I have just been to Mogadishu. I spent a few days there, and managed to visit many parts of the city including the airport area, Kilometre Four, Hamarweyne, Hodan, Medina, Abdi Aziz, Bondhere and other places. I went deep inside Bakara market to a former Al Shabaab headquarters. I also travelled down the coast south of Mogadishu to the beautiful Jazira Beach and a nearby fishing village.
I will be writing a number of blog posts about what I saw and heard, complete with pictures. You can see some of the photos via this link:
I did a piece for the for the BBC about my overall impressions of Mogadishu. You can listen to the radio piece via this link:
Below is the script for the piece. I have added some of photos I took in Mogadishu.
The noise of hammering was one of the three main sounds I heard while moving around Mogadishu. After more than two decades of war, some parts of the city resemble a graveyard for buildings.
|Former parliament building in central Mogadishu|
|The post office in Hodan district, formerly controlled by Al Shabaab|
But that is changing. People are emerging from the shadows to rebuild shattered homes, shops, offices and government buildings.

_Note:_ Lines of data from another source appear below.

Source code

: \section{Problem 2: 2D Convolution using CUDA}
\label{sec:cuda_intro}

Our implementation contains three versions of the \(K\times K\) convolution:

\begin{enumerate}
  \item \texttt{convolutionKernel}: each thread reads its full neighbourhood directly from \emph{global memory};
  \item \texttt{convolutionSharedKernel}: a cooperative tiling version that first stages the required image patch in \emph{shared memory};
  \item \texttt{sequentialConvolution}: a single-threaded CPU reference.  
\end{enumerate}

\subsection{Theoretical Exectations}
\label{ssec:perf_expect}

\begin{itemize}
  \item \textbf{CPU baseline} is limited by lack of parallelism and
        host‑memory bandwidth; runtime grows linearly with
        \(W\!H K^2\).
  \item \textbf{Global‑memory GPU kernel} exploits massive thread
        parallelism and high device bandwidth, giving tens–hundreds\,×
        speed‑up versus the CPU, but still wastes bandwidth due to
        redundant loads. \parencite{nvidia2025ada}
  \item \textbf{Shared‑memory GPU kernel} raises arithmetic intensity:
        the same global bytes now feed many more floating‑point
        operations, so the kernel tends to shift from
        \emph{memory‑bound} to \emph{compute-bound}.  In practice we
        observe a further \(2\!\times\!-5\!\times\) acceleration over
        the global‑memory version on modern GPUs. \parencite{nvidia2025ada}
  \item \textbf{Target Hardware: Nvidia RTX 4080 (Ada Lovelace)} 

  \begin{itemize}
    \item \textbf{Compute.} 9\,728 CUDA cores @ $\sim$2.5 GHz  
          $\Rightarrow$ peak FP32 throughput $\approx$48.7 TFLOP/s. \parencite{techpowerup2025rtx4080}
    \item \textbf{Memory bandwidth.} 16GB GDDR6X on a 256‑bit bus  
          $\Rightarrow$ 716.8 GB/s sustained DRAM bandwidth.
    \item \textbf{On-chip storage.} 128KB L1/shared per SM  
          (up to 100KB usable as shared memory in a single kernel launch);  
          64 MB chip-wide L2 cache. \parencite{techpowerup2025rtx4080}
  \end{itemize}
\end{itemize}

|Rebuilding a house in Hodan|
|I saw many people making bricks for all the construction work|
|Flying into Mogadishu you see lots of shiny new roofs glinting in the sun|
|The Hormuud telecommunications building is the tallest, poshest building I saw in Bakara market|
|Freshly painted buildings in Bakara|
The second sound I heard was the constant blaring of vehicle horns -- it is important to keep moving in a city where suicide bombs and grenade attacks are not uncommon. The third was the sound of bullets. There are two kinds of gunfire in Mogadishu. The single shots fired into the air to assert a presence. And the more sustained exchanges, signalling proper gunfights between rival groups or criminal gangs.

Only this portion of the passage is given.